Nguyen’s fingerprint was “found on the trunk edge to the left of the licence plate,” Bellows said.

He also said the DNA of Nguyen’s associate Joseph (Rucks) Whitlock, who is not charged but was identified as a suspect by AB in his testimony, was also found on “Mechanix” gloves in the Acura, as was “a Smith & Wesson 9 mm handgun … with an empty magazine inside. This is the firearm that killed Mr. Malhi.”

“Clearly, this was the car that was driven into Malhi’s car and from which the perpetrators emerged and killed him,” Bellows said.

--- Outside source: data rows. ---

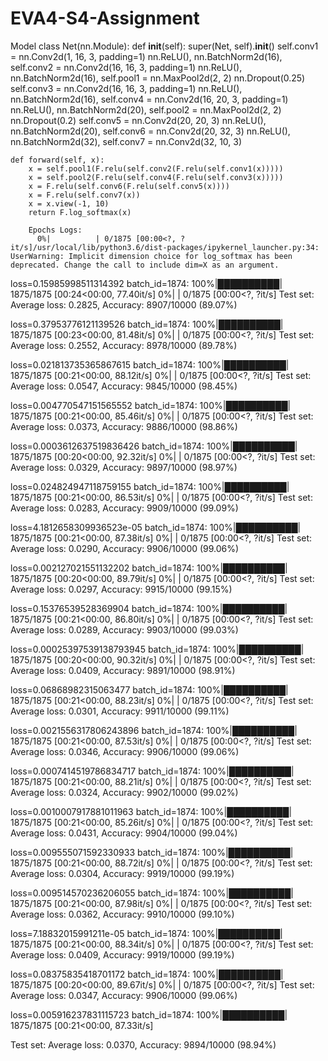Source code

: # EVA4-S4-Assignment

Model 
class Net(nn.Module):
    def __init__(self):
        super(Net, self).__init__()
        self.conv1 = nn.Conv2d(1, 16, 3, padding=1)
        nn.ReLU(),
        nn.BatchNorm2d(16),
        self.conv2 = nn.Conv2d(16, 16, 3, padding=1)
        nn.ReLU(),
        nn.BatchNorm2d(16),
        self.pool1 = nn.MaxPool2d(2, 2)
        nn.Dropout(0.25)
        self.conv3 = nn.Conv2d(16, 16, 3, padding=1)
        nn.ReLU(),
        nn.BatchNorm2d(16),
        self.conv4 = nn.Conv2d(16, 20, 3, padding=1)
        nn.ReLU(),
        nn.BatchNorm2d(20),
        self.pool2 = nn.MaxPool2d(2, 2)
        nn.Dropout(0.2)
        self.conv5 = nn.Conv2d(20, 20, 3)
        nn.ReLU(),
        nn.BatchNorm2d(20),
        self.conv6 = nn.Conv2d(20, 32, 3)
        nn.ReLU(),
        nn.BatchNorm2d(32),
        self.conv7 = nn.Conv2d(32, 10, 3)

    def forward(self, x):
        x = self.pool1(F.relu(self.conv2(F.relu(self.conv1(x)))))
        x = self.pool2(F.relu(self.conv4(F.relu(self.conv3(x)))))
        x = F.relu(self.conv6(F.relu(self.conv5(x))))
        x = F.relu(self.conv7(x))
        x = x.view(-1, 10)
        return F.log_softmax(x)
        
        Epochs Logs:
          0%|          | 0/1875 [00:00<?, ?it/s]/usr/local/lib/python3.6/dist-packages/ipykernel_launcher.py:34: UserWarning: Implicit dimension choice for log_softmax has been deprecated. Change the call to include dim=X as an argument.
loss=0.15985998511314392 batch_id=1874: 100%|██████████| 1875/1875 [00:24<00:00, 77.40it/s]
  0%|          | 0/1875 [00:00<?, ?it/s]
Test set: Average loss: 0.2825, Accuracy: 8907/10000 (89.07%)

loss=0.37953776121139526 batch_id=1874: 100%|██████████| 1875/1875 [00:23<00:00, 81.48it/s]
  0%|          | 0/1875 [00:00<?, ?it/s]
Test set: Average loss: 0.2552, Accuracy: 8978/10000 (89.78%)

loss=0.021813735365867615 batch_id=1874: 100%|██████████| 1875/1875 [00:21<00:00, 88.12it/s]
  0%|          | 0/1875 [00:00<?, ?it/s]
Test set: Average loss: 0.0547, Accuracy: 9845/10000 (98.45%)

loss=0.004770547151565552 batch_id=1874: 100%|██████████| 1875/1875 [00:21<00:00, 85.46it/s]
  0%|          | 0/1875 [00:00<?, ?it/s]
Test set: Average loss: 0.0373, Accuracy: 9886/10000 (98.86%)

loss=0.0003612637519836426 batch_id=1874: 100%|██████████| 1875/1875 [00:20<00:00, 92.32it/s]
  0%|          | 0/1875 [00:00<?, ?it/s]
Test set: Average loss: 0.0329, Accuracy: 9897/10000 (98.97%)

loss=0.024824947118759155 batch_id=1874: 100%|██████████| 1875/1875 [00:21<00:00, 86.53it/s]
  0%|          | 0/1875 [00:00<?, ?it/s]
Test set: Average loss: 0.0283, Accuracy: 9909/10000 (99.09%)

loss=4.1812658309936523e-05 batch_id=1874: 100%|██████████| 1875/1875 [00:21<00:00, 87.38it/s]
  0%|          | 0/1875 [00:00<?, ?it/s]
Test set: Average loss: 0.0290, Accuracy: 9906/10000 (99.06%)

loss=0.002127021551132202 batch_id=1874: 100%|██████████| 1875/1875 [00:20<00:00, 89.79it/s]
  0%|          | 0/1875 [00:00<?, ?it/s]
Test set: Average loss: 0.0297, Accuracy: 9915/10000 (99.15%)

loss=0.15376539528369904 batch_id=1874: 100%|██████████| 1875/1875 [00:21<00:00, 86.80it/s]
  0%|          | 0/1875 [00:00<?, ?it/s]
Test set: Average loss: 0.0289, Accuracy: 9903/10000 (99.03%)

loss=0.00025397539138793945 batch_id=1874: 100%|██████████| 1875/1875 [00:20<00:00, 90.32it/s]
  0%|          | 0/1875 [00:00<?, ?it/s]
Test set: Average loss: 0.0409, Accuracy: 9891/10000 (98.91%)

loss=0.06868982315063477 batch_id=1874: 100%|██████████| 1875/1875 [00:21<00:00, 88.23it/s]
  0%|          | 0/1875 [00:00<?, ?it/s]
Test set: Average loss: 0.0301, Accuracy: 9911/10000 (99.11%)

loss=0.0021556317806243896 batch_id=1874: 100%|██████████| 1875/1875 [00:21<00:00, 87.53it/s]
  0%|          | 0/1875 [00:00<?, ?it/s]
Test set: Average loss: 0.0346, Accuracy: 9906/10000 (99.06%)

loss=0.0007414519786834717 batch_id=1874: 100%|██████████| 1875/1875 [00:21<00:00, 88.21it/s]
  0%|          | 0/1875 [00:00<?, ?it/s]
Test set: Average loss: 0.0324, Accuracy: 9902/10000 (99.02%)

loss=0.0010007917881011963 batch_id=1874: 100%|██████████| 1875/1875 [00:21<00:00, 85.26it/s]
  0%|          | 0/1875 [00:00<?, ?it/s]
Test set: Average loss: 0.0431, Accuracy: 9904/10000 (99.04%)

loss=0.009555071592330933 batch_id=1874: 100%|██████████| 1875/1875 [00:21<00:00, 88.72it/s]
  0%|          | 0/1875 [00:00<?, ?it/s]
Test set: Average loss: 0.0304, Accuracy: 9919/10000 (99.19%)

loss=0.009514570236206055 batch_id=1874: 100%|██████████| 1875/1875 [00:21<00:00, 87.98it/s]
  0%|          | 0/1875 [00:00<?, ?it/s]
Test set: Average loss: 0.0362, Accuracy: 9910/10000 (99.10%)

loss=7.18832015991211e-05 batch_id=1874: 100%|██████████| 1875/1875 [00:21<00:00, 88.34it/s]
  0%|          | 0/1875 [00:00<?, ?it/s]
Test set: Average loss: 0.0409, Accuracy: 9919/10000 (99.19%)

loss=0.08375835418701172 batch_id=1874: 100%|██████████| 1875/1875 [00:20<00:00, 89.67it/s]
  0%|          | 0/1875 [00:00<?, ?it/s]
Test set: Average loss: 0.0347, Accuracy: 9906/10000 (99.06%)

loss=0.005916237831115723 batch_id=1874: 100%|██████████| 1875/1875 [00:21<00:00, 87.33it/s]

Test set: Average loss: 0.0370, Accuracy: 9894/10000 (98.94%)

“The fingerprint, the DNA on both gloves and the DNA on the inside of a balaclava, all in or on the car used in the murder of Mr. Malhi, is real evidence, and it provides independent evidence which corroborates the evidence of AB that the accused admitted to him that he killed Mr. Malhi in the company of Rucks.”

The same Acura was captured on a neighbour’s CCTV camera driving by the Malhi family home 35 times in the week before the murder, he said.

AB, who admitted to a lengthy criminal history, qualifies as an unsavoury or “Vetrovec” witness, Bellows said.

“He committed robberies, some of them violent, some involving firearms. He made his living selling drugs. … He stabbed someone several times in the torso causing that person serious bodily harm.”

But he said the fact AB worked for Nguyen in the drug trade and had known him for years “is also highly relevant in a determination of whether the accused trusted him to the extent that he would have discussed his involvement in two murders. It is submitted that the trust is apparent.”